By PHILIP CULBERTSON
Kill them all; God will sort out his own" was the medieval Catholic Church's response to the Cathar heresy of south-eastern France and north-eastern Spain.
In the 13th century, the Languedoc, roughly extending from Provence and Toulouse to Aragon, was a disorganised collection of fiefdoms - stroppily nationalistic - and torn among various mutually beneficial political and ecclesiastical alliances.
Catharism - whether identical to or confused with Albigensianism, Waldensianism or Bogomilism - was a gnostic and dualist "alternative" to the normative Catholic doctrine of the time. It was fiercely defended by its proponents, and violently defamed by its opponents.
For example, the name "Cathar" is itself a pejorative, derived from the spurious rumour that the rituals of the Cathar faithful included kissing the nether regions of cats.
Life in medieval Languedoc was unstable, unfair and terrifying, and Catharism offered an explanation: while God was good, the world itself was under the control of Satan.
The "perfect" (the fully initiated) and the rest of the believers were called to celibacy, vegetarianism, communal property, simplicity of life and the full spiritual equality of males and females. Unless one achieved a disciplined saintliness in this life, one was destined to be continually reincarnated into this temporal world of darkness.
In 1209, between the Fourth Crusade and the Children's Crusade, Pope Innocent III organised a special Crusade to wipe out the Cathars. The Cathar victims numbered in the tens of thousands, and even whole towns were extirpated. Yet such was the tenacity of the Cathars that the Crusade did not succeed in destroying them. The Church's "final solution" was to establish, in 1233, the feared Inquisition, whose initial purpose was to track down and execute the remaining heretics.
The last known Cathar victim was burned at the stake in 1321. A century later, when there were no more Cathars to unmask, the Inquisition turned its attention to the Jews.
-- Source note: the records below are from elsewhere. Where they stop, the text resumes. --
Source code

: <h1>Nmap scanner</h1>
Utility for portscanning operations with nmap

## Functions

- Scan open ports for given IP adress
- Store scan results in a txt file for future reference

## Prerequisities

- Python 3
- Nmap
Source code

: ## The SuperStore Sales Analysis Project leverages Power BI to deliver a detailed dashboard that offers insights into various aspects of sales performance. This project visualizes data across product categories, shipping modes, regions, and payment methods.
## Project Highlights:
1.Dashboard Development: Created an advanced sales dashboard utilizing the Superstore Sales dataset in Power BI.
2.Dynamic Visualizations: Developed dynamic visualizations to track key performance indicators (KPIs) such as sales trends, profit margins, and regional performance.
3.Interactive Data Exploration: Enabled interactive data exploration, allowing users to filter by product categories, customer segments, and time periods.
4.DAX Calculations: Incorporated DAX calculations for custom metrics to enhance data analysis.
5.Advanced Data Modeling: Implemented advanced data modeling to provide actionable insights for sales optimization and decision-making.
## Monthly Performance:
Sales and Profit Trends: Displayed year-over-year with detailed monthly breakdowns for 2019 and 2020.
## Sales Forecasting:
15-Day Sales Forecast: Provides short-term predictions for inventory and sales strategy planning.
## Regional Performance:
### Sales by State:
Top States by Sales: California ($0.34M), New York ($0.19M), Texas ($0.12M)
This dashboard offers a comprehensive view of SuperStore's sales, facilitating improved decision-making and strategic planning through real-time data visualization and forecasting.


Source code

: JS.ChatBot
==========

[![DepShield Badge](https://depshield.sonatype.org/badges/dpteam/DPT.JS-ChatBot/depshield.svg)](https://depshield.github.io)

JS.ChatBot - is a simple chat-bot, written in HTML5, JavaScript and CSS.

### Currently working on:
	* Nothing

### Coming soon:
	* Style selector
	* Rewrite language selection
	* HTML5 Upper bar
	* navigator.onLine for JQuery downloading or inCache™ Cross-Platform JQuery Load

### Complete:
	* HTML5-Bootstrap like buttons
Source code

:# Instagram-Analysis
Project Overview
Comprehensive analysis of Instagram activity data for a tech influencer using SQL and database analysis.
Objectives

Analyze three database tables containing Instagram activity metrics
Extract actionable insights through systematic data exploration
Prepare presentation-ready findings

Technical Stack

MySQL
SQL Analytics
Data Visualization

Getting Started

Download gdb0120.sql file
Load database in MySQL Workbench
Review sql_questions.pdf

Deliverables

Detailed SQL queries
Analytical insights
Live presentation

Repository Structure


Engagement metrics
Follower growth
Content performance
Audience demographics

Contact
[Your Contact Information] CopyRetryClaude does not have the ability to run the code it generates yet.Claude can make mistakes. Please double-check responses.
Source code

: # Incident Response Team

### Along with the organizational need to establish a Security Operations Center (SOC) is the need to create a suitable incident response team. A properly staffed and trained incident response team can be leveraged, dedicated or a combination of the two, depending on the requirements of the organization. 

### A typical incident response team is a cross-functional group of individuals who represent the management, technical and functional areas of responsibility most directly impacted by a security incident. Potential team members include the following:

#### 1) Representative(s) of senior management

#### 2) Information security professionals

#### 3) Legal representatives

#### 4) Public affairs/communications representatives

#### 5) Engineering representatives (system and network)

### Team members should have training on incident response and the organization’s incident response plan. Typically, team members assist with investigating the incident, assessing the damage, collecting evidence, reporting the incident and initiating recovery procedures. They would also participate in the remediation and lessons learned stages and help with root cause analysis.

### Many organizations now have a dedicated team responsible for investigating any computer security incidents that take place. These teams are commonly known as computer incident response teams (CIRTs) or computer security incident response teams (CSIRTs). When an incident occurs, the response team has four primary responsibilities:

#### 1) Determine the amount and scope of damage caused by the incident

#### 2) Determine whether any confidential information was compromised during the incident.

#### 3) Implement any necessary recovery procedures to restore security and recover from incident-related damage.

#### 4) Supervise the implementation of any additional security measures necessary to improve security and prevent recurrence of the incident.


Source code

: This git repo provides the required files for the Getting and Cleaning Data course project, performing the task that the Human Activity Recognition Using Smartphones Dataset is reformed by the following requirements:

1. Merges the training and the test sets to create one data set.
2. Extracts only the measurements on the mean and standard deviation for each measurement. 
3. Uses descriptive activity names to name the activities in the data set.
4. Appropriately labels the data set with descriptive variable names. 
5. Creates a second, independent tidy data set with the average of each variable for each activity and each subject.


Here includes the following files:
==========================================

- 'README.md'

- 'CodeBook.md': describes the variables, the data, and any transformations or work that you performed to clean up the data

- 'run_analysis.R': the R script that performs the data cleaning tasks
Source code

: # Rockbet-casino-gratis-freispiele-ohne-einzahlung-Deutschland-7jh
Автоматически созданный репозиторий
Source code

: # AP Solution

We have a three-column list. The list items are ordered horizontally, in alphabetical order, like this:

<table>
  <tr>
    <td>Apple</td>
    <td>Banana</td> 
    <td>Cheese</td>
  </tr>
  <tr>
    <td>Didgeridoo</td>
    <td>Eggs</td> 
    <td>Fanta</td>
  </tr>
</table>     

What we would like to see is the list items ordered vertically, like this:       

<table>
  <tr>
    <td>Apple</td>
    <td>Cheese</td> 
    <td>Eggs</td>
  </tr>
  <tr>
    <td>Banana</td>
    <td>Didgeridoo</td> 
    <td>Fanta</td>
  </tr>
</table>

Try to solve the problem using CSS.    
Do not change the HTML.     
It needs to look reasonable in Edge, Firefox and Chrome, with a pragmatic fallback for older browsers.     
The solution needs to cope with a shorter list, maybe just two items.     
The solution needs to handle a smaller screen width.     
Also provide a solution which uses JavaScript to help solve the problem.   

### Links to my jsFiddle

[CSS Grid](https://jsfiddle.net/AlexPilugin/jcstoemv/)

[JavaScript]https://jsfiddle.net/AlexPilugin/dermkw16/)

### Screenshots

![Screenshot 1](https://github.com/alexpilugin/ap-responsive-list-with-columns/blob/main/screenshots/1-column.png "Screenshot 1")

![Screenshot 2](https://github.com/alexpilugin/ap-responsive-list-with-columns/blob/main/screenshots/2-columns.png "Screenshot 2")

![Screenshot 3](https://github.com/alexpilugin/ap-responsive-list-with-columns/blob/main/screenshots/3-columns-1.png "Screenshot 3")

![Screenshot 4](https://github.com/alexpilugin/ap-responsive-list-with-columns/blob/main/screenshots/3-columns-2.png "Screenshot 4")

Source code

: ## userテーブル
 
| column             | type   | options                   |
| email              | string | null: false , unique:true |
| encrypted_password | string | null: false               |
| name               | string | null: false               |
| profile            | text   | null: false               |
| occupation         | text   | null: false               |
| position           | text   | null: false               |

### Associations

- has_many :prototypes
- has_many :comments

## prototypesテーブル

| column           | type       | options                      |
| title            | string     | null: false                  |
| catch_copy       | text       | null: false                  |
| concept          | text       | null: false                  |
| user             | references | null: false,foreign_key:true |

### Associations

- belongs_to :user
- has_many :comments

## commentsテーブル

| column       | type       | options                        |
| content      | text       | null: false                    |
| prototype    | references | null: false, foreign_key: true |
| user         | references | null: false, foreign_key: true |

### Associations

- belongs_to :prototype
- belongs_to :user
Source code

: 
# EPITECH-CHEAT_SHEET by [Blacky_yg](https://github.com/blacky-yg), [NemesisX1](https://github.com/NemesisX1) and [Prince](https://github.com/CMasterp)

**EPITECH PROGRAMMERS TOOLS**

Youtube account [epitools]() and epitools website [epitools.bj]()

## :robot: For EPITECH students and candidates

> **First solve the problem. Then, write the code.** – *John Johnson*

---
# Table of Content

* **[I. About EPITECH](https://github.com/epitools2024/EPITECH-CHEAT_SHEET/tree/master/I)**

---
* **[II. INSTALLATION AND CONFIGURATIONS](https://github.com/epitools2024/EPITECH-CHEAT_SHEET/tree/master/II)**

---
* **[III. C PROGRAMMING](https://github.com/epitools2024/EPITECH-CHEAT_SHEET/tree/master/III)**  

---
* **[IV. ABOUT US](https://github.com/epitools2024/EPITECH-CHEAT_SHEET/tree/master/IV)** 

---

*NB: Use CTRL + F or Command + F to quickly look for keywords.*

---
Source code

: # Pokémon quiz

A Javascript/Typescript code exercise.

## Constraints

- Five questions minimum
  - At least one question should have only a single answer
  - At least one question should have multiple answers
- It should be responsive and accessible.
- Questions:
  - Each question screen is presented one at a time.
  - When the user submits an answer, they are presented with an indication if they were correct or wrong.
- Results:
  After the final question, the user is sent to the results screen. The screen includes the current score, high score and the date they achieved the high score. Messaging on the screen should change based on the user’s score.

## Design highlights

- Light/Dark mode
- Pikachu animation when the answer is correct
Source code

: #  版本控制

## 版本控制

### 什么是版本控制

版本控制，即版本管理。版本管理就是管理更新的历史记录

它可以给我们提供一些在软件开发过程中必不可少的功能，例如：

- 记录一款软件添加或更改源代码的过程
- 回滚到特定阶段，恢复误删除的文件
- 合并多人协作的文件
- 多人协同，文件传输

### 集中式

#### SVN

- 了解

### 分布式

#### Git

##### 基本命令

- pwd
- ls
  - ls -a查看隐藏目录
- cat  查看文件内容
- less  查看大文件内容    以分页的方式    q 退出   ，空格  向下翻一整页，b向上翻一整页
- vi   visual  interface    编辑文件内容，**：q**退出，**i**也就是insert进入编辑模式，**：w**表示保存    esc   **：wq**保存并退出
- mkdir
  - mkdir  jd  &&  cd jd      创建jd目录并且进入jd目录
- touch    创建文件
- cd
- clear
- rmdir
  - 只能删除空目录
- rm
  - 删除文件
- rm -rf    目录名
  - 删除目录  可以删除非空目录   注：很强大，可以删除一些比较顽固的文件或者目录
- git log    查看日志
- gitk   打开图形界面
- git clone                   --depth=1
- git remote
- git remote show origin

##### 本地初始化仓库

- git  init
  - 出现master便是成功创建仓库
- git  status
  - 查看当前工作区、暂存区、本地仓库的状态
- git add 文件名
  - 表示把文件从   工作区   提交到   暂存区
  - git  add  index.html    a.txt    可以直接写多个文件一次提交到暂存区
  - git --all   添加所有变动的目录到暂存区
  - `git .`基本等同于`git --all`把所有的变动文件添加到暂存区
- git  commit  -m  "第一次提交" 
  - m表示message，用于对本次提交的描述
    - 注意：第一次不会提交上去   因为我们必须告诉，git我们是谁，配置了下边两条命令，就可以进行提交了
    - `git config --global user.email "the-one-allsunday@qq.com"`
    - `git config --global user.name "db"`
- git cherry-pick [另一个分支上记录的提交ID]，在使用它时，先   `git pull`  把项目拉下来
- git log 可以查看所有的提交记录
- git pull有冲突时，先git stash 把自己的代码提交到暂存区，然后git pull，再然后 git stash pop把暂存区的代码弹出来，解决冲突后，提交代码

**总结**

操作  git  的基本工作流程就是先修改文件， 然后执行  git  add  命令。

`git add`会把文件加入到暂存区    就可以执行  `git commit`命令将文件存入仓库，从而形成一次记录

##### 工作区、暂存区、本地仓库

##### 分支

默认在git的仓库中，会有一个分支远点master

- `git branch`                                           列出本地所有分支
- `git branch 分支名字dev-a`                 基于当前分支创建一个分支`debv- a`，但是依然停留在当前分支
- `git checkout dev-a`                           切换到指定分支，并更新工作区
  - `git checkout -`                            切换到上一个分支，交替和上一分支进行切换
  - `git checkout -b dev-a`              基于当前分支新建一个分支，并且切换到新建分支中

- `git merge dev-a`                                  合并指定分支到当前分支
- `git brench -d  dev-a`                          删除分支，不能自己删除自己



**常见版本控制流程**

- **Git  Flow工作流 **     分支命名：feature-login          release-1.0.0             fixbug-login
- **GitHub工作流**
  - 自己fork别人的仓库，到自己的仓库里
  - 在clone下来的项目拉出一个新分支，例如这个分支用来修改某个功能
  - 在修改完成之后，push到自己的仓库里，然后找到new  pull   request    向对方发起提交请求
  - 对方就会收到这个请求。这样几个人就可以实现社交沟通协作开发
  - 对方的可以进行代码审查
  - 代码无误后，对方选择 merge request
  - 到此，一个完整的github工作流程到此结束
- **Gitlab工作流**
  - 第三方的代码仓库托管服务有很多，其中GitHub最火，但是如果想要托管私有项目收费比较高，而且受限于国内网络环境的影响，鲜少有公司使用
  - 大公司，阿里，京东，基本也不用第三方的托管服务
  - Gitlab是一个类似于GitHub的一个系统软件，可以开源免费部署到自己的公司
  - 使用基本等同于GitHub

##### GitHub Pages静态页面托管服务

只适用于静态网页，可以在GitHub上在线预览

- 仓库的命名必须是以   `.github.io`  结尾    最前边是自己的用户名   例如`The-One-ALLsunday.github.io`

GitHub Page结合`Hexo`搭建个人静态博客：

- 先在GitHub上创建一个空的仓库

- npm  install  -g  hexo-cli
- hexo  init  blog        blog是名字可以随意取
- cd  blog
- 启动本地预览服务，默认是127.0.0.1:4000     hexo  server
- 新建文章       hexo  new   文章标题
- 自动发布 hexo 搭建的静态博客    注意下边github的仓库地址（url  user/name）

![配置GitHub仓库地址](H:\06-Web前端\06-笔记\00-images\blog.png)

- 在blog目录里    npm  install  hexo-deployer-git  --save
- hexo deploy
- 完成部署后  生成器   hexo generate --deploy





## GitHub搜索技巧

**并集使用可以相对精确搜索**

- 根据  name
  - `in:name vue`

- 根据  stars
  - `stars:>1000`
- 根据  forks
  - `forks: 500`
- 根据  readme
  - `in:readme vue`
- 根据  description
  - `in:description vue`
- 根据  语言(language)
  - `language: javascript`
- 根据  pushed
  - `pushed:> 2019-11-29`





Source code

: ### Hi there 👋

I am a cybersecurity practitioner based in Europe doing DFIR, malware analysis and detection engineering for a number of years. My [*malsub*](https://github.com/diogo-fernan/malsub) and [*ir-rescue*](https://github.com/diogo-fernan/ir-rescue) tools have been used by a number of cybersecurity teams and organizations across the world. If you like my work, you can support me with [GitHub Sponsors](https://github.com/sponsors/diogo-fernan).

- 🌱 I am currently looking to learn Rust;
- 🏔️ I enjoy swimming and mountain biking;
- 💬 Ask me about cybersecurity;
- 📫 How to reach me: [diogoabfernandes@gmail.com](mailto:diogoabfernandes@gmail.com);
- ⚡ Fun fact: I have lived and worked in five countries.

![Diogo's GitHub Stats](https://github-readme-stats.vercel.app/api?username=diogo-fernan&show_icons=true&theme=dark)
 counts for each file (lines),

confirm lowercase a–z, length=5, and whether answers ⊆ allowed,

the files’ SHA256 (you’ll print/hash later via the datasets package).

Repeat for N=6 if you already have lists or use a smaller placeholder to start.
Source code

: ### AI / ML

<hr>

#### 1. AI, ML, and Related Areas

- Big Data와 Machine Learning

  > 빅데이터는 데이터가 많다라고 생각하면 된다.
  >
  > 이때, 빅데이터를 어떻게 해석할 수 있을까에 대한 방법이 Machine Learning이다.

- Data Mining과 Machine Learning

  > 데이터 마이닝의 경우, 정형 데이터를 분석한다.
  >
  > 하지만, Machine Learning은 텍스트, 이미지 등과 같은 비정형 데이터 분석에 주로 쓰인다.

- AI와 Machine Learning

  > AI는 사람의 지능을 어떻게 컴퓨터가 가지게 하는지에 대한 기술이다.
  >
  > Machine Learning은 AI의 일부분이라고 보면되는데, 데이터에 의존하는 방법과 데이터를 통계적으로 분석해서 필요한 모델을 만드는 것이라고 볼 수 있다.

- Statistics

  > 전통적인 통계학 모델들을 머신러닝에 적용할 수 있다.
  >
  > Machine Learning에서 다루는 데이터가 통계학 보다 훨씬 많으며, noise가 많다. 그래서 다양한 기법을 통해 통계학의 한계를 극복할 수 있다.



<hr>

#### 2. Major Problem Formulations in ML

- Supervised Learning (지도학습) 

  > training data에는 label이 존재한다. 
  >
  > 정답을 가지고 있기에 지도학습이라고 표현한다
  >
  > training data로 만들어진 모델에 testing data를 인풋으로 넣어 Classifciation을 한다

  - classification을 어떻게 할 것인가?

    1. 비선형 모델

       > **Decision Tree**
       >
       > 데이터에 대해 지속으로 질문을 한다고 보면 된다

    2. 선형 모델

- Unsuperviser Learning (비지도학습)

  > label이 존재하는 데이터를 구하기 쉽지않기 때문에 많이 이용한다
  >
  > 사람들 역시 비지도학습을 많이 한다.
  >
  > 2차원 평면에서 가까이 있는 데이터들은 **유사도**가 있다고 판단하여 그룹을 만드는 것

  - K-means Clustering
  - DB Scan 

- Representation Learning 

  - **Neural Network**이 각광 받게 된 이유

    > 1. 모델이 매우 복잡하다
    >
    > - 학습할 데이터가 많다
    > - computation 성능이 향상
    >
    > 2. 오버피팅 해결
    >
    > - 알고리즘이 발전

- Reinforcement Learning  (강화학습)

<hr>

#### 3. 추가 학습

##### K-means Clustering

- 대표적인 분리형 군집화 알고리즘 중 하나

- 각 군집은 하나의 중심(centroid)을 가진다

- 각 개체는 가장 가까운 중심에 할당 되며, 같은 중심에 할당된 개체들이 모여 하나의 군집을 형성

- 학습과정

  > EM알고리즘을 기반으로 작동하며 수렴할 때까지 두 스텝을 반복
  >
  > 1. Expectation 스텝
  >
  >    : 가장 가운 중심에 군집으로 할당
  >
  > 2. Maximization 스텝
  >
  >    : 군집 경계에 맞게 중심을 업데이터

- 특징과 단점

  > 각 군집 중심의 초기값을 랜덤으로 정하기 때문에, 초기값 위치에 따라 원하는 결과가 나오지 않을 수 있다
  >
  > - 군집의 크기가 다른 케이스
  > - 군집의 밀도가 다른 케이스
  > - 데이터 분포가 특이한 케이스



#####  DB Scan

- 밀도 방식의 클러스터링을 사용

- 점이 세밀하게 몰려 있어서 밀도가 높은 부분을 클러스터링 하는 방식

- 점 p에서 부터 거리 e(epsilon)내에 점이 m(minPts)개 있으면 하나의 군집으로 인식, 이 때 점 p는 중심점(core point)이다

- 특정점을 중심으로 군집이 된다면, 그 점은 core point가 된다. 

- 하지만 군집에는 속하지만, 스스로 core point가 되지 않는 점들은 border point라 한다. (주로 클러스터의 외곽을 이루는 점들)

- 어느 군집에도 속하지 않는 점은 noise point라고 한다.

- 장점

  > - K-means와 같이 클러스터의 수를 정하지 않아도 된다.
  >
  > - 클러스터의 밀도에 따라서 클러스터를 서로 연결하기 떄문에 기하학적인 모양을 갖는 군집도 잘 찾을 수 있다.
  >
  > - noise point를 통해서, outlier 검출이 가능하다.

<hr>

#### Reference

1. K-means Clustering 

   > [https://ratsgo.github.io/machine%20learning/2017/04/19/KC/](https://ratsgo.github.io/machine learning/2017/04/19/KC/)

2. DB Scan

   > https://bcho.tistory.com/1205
Catharism is just nebulous enough to be open to contemporary misinterpretation. In the modern Languedoc area, Catharism is now a source of regionalist pride, popularised for tourists and heralded by confused New Age cultists. Ironically, the Cathars also became an inspirational myth for both the Nazis and the French underground during the Second World War. Recently, a group of Protestants in Canada has attempted to revive Catharism as a new denomination.
O'Shea's book makes complicated history relatively accessible, though most readers will also rely on the annotated cast of characters with which the book begins. He is patently a defender of the Cathars, though admittedly anyone would have trouble justifying the Church's choice to murder and torture, or what O'Shea calls "man's inhumanity to God". But the passion of his bias causes the Cathars to come alive in a way that they often don't in parallel histories of this "failed heresy". For some levelling humour, the book's endnotes are a treasure.
Profile Books
$59.95
* Philip Culbertson is the Director of Pastoral Studies at St John's Theological College, Auckland.